Door het gladde pad, het groen verruild voor koper,
de natte stadswal met de opbouw van poffertjestent
en reuzenrad, omcirkelen wij de plaats
zoals voorvaderen ver voor ons deden, hun lijven
zwaar van harnas en schild dansen wij bijna op de
slingerende toegangsweg en elke
keer komen wij onverhoeds weer binnen, alles kennen
wij hoewel hem niet bij naam en toch is het een inval
en geen thuiskomen en moet iedere
keer weer het steen heroverd worden op de herkenning,
het welkom, opnieuw zich voegen onder ons, de deur
klemt, een hond schuilt in de leegte, een
te vroeg afgestoken vuurpijl waarschuwt, nog even de
geur van olie en pek alvorens een laatbloeiende struik
hangend in het water de buitenstaander verleidt.
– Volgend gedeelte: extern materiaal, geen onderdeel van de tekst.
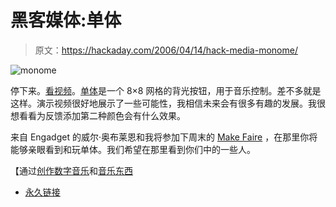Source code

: # 黑客媒体:单体

> 原文：<https://hackaday.com/2006/04/14/hack-media-monome/>

![monome](img/04994fb76001db1fb8308c15637011fa.png)

停下来。[看视频](http://monome.org/media/monome40h.mov)。[单体](http://monome.org/index.php?m=00)是一个 8×8 网格的背光按钮，用于音乐控制。差不多就是这样。演示视频很好地展示了一些可能性，我相信未来会有很多有趣的发展。我很想看看为反馈添加第二种颜色会有什么效果。

来自 Engadget 的威尔·奥布莱恩和我将参加下周末的 [Make Faire](http://makezine.com/faire/) ，在那里你将能够亲眼看到和玩单体。我们希望在那里看到你们中的一些人。

【通过[创作数字音乐](http://createdigitalmusic.com/2006/04/14/hackable-playable-lcdpad-music-interface/)和[音乐东西](http://musicthing.blogspot.com/2006/04/monome-midi-controller-is-real.html)

*   [永久链接](http://monome.org/index.php?m=00)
(Alkmaar maakt zich op voor de viering van haar Ontzet)
hans altena
1 oktober 2017 — 11:04
Alkmaar mag trots op je zijn… zeker met deze slinkse ode
alja
1 oktober 2017 — 11:28
een verre voorvader van mij kwam uit Spanje 🙂
hans altena
1 oktober 2017 — 13:35
dat verklaart het een en ander…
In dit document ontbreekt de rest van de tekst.